> _What you are asked to do_: Each line below that holds the word "contact" counts once. Say how many such lines there are, and no more.

#### Material supplied ####

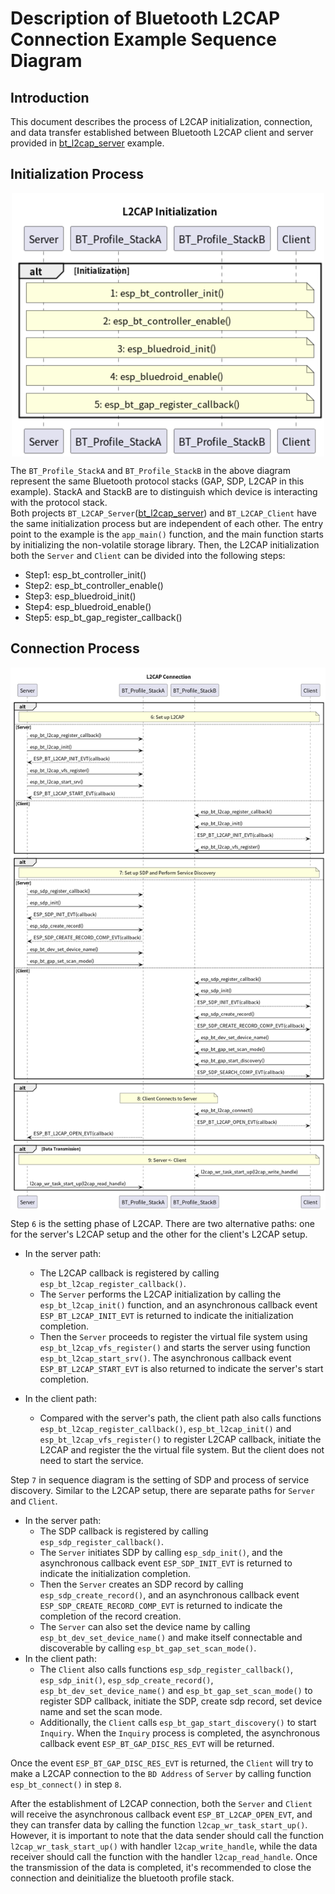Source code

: # Description of Bluetooth L2CAP Connection Example Sequence Diagram

## Introduction
This document describes the process of L2CAP initialization, connection, and data transfer established between Bluetooth L2CAP client and server provided in [bt_l2cap_server](../../bt_l2cap_server) example.

## Initialization Process

<div align="center"><img src="sequence_diagram/initialization_process.png" width = "500"  align=center /> </div>    

The `BT_Profile_StackA` and `BT_Profile_StackB` in the above diagram represent the same Bluetooth protocol stacks (GAP, SDP, L2CAP in this example). StackA and StackB are to distinguish which device is interacting with the protocol stack.   
Both projects `BT_L2CAP_Server`([bt_l2cap_server](../../bt_l2cap_server)) and `BT_L2CAP_Client` have the same initialization process but are independent of each other. The entry point to the example is the `app_main()` function, and the main function starts by initializing the non-volatile storage library. Then, the L2CAP initialization both the `Server` and `Client` can be divided into the following steps:   
- Step1: esp_bt_controller_init()   
- Step2: esp_bt_controller_enable()
- Step3: esp_bluedroid_init()
- Step4: esp_bluedroid_enable()
- Step5: esp_bt_gap_register_callback()  

## Connection Process

<div align="center"><img src="sequence_diagram/connection_process.png" width = "800"  align=center /> </div>


Step `6` is the setting phase of L2CAP. There are two alternative paths: one for the server's L2CAP setup and the other for the client's L2CAP setup. 
- In the server path:
    - The L2CAP callback is registered by calling `esp_bt_l2cap_register_callback()`.
    - The `Server` performs the L2CAP initialization by calling the `esp_bt_l2cap_init()` function, and an asynchronous callback event `ESP_BT_L2CAP_INIT_EVT` is returned to indicate the initialization completion.
    - Then the `Server` proceeds to register the virtual file system using `esp_bt_l2cap_vfs_register()` and starts the server using function `esp_bt_l2cap_start_srv()`. The asynchronous callback event `ESP_BT_L2CAP_START_EVT` is also returned to indicate the server's start completion.

- In the client path:   
    - Compared with the server's path, the client path also calls functions `esp_bt_l2cap_register_callback()`, `esp_bt_l2cap_init()` and  `esp_bt_l2cap_vfs_register()` to register L2CAP callback, initiate the L2CAP and register the the virtual file system. But the client does not need to start the service.

Step `7` in sequence diagram is the setting of SDP and process of service discovery. Similar to the L2CAP setup, there are separate paths for `Server` and `Client`.
- In the server path:
    - The SDP callback is registered by calling `esp_sdp_register_callback()`.
    - The `Server` initiates SDP by calling `esp_sdp_init()`, and the asynchronous callback event `ESP_SDP_INIT_EVT` is returned to indicate the initialization completion.
    - Then the `Server` creates an SDP record by calling `esp_sdp_create_record()`, and an asynchronous callback event `ESP_SDP_CREATE_RECORD_COMP_EVT` is returned to indicate the completion of the record creation.
    - The `Server` can also set the device name by calling `esp_bt_dev_set_device_name()` and make itself connectable and discoverable by calling `esp_bt_gap_set_scan_mode()`. 
- In the client path:
    - The `Client` also calls functions `esp_sdp_register_callback()`, `esp_sdp_init()`, `esp_sdp_create_record()`, `esp_bt_dev_set_device_name()` and `esp_bt_gap_set_scan_mode()` to register SDP callback, initiate the SDP, create sdp record, set device name and set the scan mode.
    - Additionally, the `Client` calls `esp_bt_gap_start_discovery()` to start `Inquiry`. When the `Inquiry` process is completed, the asynchronous callback event `ESP_BT_GAP_DISC_RES_EVT` will be returned.   

Once the event `ESP_BT_GAP_DISC_RES_EVT` is returned, the `Client` will try to make a L2CAP connection to the `BD Address` of `Server` by calling function `esp_bt_connect()` in step `8`.

After the establishment of L2CAP connection, both the `Server` and `Client` will receive the asynchronous callback event `ESP_BT_L2CAP_OPEN_EVT`, and they can transfer data by calling the function `l2cap_wr_task_start_up()`. However, it is important to note that the data sender should call the function `l2cap_wr_task_start_up()` with handler `l2cap_write_handle`, while the data receiver should call the function with the handler `l2cap_read_handle`. Once the transmission of the data is completed, it's recommended to close the connection and deinitialize the bluetooth profile stack.
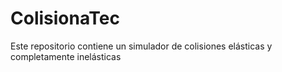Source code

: # ColisionaTec
Este repositorio contiene un simulador de colisiones elásticas y completamente inelásticas
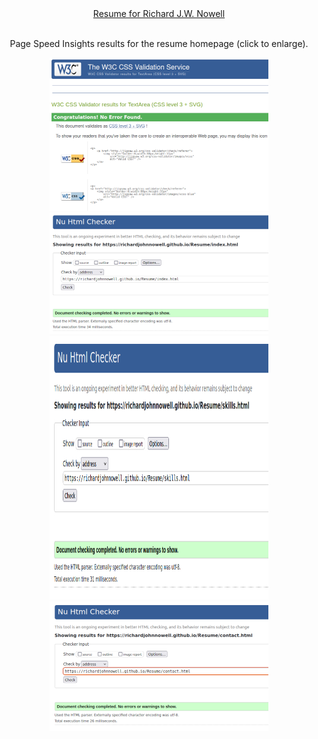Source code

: <div align="center">
    <a href="https://richardjohnnowell.github.io/Resume/index.html" title="nowell-resume" alt="nowell-resume" target="_blank" rel="noopener">Resume for Richard J.W. Nowell
    </a>
</div>
    <br>
    <p align="center">
    Page Speed Insights results for the resume homepage (click to enlarge).
    </p>
<div align="center">
    <a href="https://github.com/RichardJohnNowell/Resume/blob/main/assets/images/page-speed-insights-report-24-may-2024.jpg?raw=true">
      <imag src="https://github.com/RichardJohnNowell/Resume/blob/main/assets/images/page-speed-insights-report-24-may-2024.jpg?raw=true" width="350" height="275" title="page-speed-insights-report-24-may-2024" id="page-speed-insights-report-24-may-2024" alt="page-speed-insights-report-24-may-2024">
    </a>
</div>

<div align="center">
    <a href="https://github.com/RichardJohnNowell/Resume/blob/main/assets/images/w3-css-validation.jpg?raw=true">
      <img src="https://github.com/RichardJohnNowell/Resume/blob/main/assets/images/w3-css-validation.jpg?raw=true" width="350" height="245" title="w3-css-validation" id="w3-css-validation" alt="w3-css-validation">
    </a>
</div>

<div align="center">
  <a href="https://github.com/RichardJohnNowell/Resume/blob/main/assets/images/w3-html-validation-homepage.jpg?raw=true">
    <img src="https://github.com/RichardJohnNowell/Resume/blob/main/assets/images/w3-html-validation-homepage.jpg?raw=true" width="350" height="194" title="w3-html-validation-homepage" id="w3-html-validation-homepage" alt="w3-html-validation-homepage">
  </a>
</div>

<div align="center">
  <a href="https://github.com/RichardJohnNowell/Resume/blob/main/assets/images/w3-html-validation-skills-page.jpg?raw=true">
    <img src="https://github.com/RichardJohnNowell/Resume/blob/main/assets/images/w3-html-validation-skills-page.jpg?raw=true" width="350" height="422" title="w3-html-validation-skills-page" id="w3-html-validation-skills-page" alt="w3-html-validation-skills-page">
  </a>
</div>

<div align="center">
  <a href="https://github.com/RichardJohnNowell/Resume/blob/main/assets/images/w3-html-validation-contact-page.jpg?raw=true">
    <img src="https://github.com/RichardJohnNowell/Resume/blob/main/assets/images/w3-html-validation-contact-page.jpg?raw=true" width="350" height="207" title="w3-html-validation-contact-page" id="w3-html-validation-contact-page" alt="w3-html-validation-contact-page">
  </a>
</div>
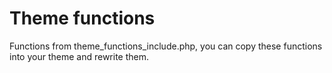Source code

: # Theme functions

Functions from theme_functions_include.php, you can copy these functions into your theme and rewrite them.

####

> _Result for this task_: 2